• **Task input**:

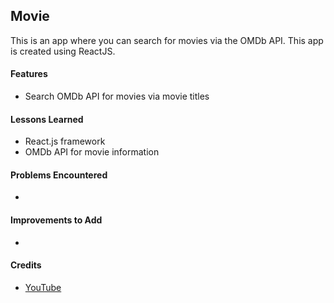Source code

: ## Movie
This is an app where you can search for movies via the OMDb API. This app is created using ReactJS.


<h4>Features</h4>
  <ul>
    <li> Search OMDb API for movies via movie titles
  </ul>

<h4>Lessons Learned</h4>
  <ul>
    <li> React.js framework
    <li> OMDb API for movie information
  </ul> 
  
<h4>Problems Encountered</h4>
  <ul>
    <li> 
  </ul>

<h4>Improvements to Add</h4>
  <ul>
    <li> 
  </ul>

<h4>Credits</h4>
  <ul>
    <li><a href="https://www.youtube.com/watch?v=b9eMGE7QtTk&t=865">YouTube</a>
  </ul>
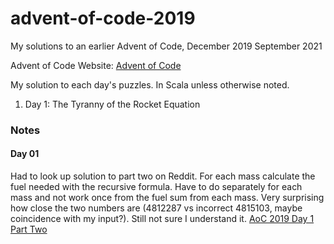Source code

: # advent-of-code-2019
My solutions to an earlier Advent of Code, December 2019
September 2021

Advent of Code Website:  [Advent of Code](https://adventofcode.com)

My solution to each day's puzzles.  In Scala unless otherwise noted.

1. Day 1:  The Tyranny of the Rocket Equation

### Notes
#### Day 01
Had to look up solution to part two on Reddit.  For each mass calculate the fuel needed with the recursive formula.
Have to do separately for each mass and not work once from the fuel sum from each mass.  Very surprising how close the two numbers are (4812287 vs incorrect 4815103, maybe coincidence with my input?).
Still not sure I understand it.
[AoC 2019 Day 1 Part Two](https://www.reddit.com/r/adventofcode/comments/k1h4bq/2019_day_1_part_2_spits_out_right_answer_for/)
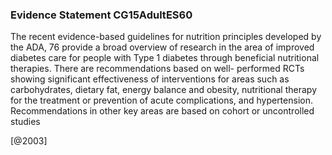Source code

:### Evidence Statement CG15AdultES60
The recent evidence-based guidelines for nutrition principles developed by the ADA, 76 provide a broad overview of research in the area of improved diabetes care for people with Type 1 diabetes through beneficial nutritional therapies. There are recommendations based on well- performed RCTs showing significant effectiveness of interventions for areas such as carbohydrates, dietary fat, energy balance and obesity, nutritional therapy for the treatment or prevention of acute complications, and hypertension. Recommendations in other key areas are based on cohort or uncontrolled studies 



[@2003]
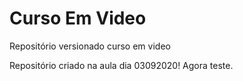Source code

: # Curso Em Video
 Repositório versionado curso em video

 Repositório criado na aula dia 03092020!
 Agora teste.
 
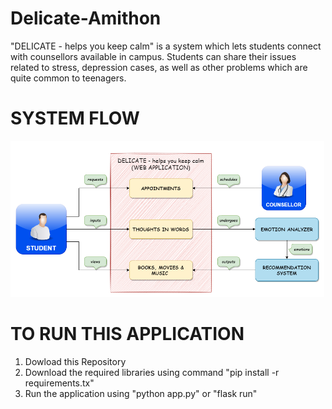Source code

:# Delicate-Amithon

"DELICATE - helps you keep calm" is a system which lets students connect with counsellors available in campus. Students can share their issues related to stress, depression cases, as well as other problems which are quite common to teenagers.

# SYSTEM FLOW

<img height="250em" src="./static/assets/images/delicate2.png" alt="stupiloid-coder"/>

# TO RUN THIS APPLICATION

1. Dowload this Repository
2. Download the required libraries using command "pip install -r requirements.tx"
3. Run the application using "python app.py" or "flask run"
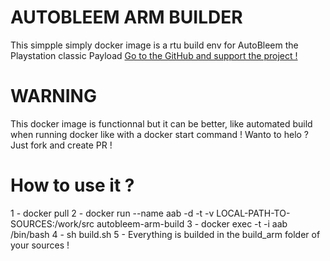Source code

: # AUTOBLEEM ARM BUILDER
This simpple simply docker image is a rtu build env for AutoBleem the Playstation classic Payload
[Go to the GitHub and support the project !](https://github.com/screemerpl/cbleemsync)

# WARNING
This docker image is functionnal but it can be better, like automated build when running docker like with a docker start command ! Wanto to helo ? Just fork and create PR !

# How to use it ?
1 - docker pull 
2 - docker run --name aab -d -t -v LOCAL-PATH-TO-SOURCES:/work/src autobleem-arm-build
3 - docker exec -t -i aab /bin/bash
4 - sh build.sh
5 - Everything is builded in the build_arm folder of your sources !
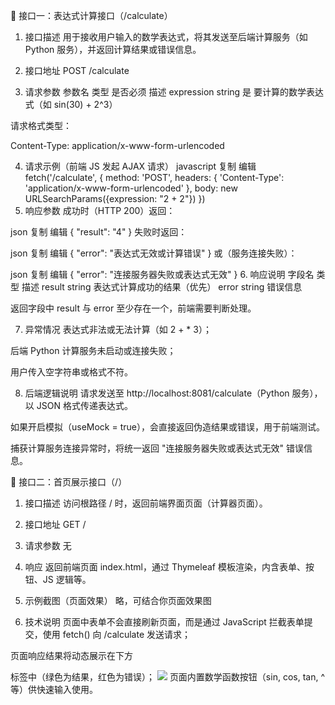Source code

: 🧩 接口一：表达式计算接口（/calculate）
1. 接口描述
   用于接收用户输入的数学表达式，将其发送至后端计算服务（如 Python 服务），并返回计算结果或错误信息。

2. 接口地址
   POST /calculate

3. 请求参数
   参数名	类型	是否必须	描述
   expression	string	是	要计算的数学表达式（如 sin(30) + 2^3）

请求格式类型：

Content-Type: application/x-www-form-urlencoded

4. 请求示例（前端 JS 发起 AJAX 请求）
   javascript
   复制
   编辑
   fetch('/calculate', {
   method: 'POST',
   headers: {
   'Content-Type': 'application/x-www-form-urlencoded'
   },
   body: new URLSearchParams({expression: "2 + 2"})
   })
5. 响应参数
   成功时（HTTP 200）返回：

json
复制
编辑
{
"result": "4"
}
失败时返回：

json
复制
编辑
{
"error": "表达式无效或计算错误"
}
或（服务连接失败）：

json
复制
编辑
{
"error": "连接服务器失败或表达式无效"
}
6. 响应说明
   字段名	类型	描述
   result	string	表达式计算成功的结果（优先）
   error	string	错误信息

返回字段中 result 与 error 至少存在一个，前端需要判断处理。

7. 异常情况
   表达式非法或无法计算（如 2 + * 3）；

后端 Python 计算服务未启动或连接失败；

用户传入空字符串或格式不符。

8. 后端逻辑说明
   请求发送至 http://localhost:8081/calculate（Python 服务），以 JSON 格式传递表达式。

如果开启模拟（useMock = true），会直接返回伪造结果或错误，用于前端测试。

捕获计算服务连接异常时，将统一返回 "连接服务器失败或表达式无效" 错误信息。

🧩 接口二：首页展示接口（/）
1. 接口描述
   访问根路径 / 时，返回前端界面页面（计算器页面）。

2. 接口地址
   GET /

3. 请求参数
   无

4. 响应
   返回前端页面 index.html，通过 Thymeleaf 模板渲染，内含表单、按钮、JS 逻辑等。

5. 示例截图（页面效果）
   略，可结合你页面效果图

6. 技术说明
   页面中表单不会直接刷新页面，而是通过 JavaScript 拦截表单提交，使用 fetch() 向 /calculate 发送请求；

页面响应结果将动态展示在下方 <p> 标签中（绿色为结果，红色为错误）；
![](E:\git\Calculator\java_gui\img.png)
页面内置数学函数按钮（sin, cos, tan, ^ 等）供快速输入使用。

• **The problem**: Among the lines above, please find those with "Repositório" and copy them.

• **Result of this exercise**:
 Repositório versionado curso em video
 Repositório criado na aula dia 03092020!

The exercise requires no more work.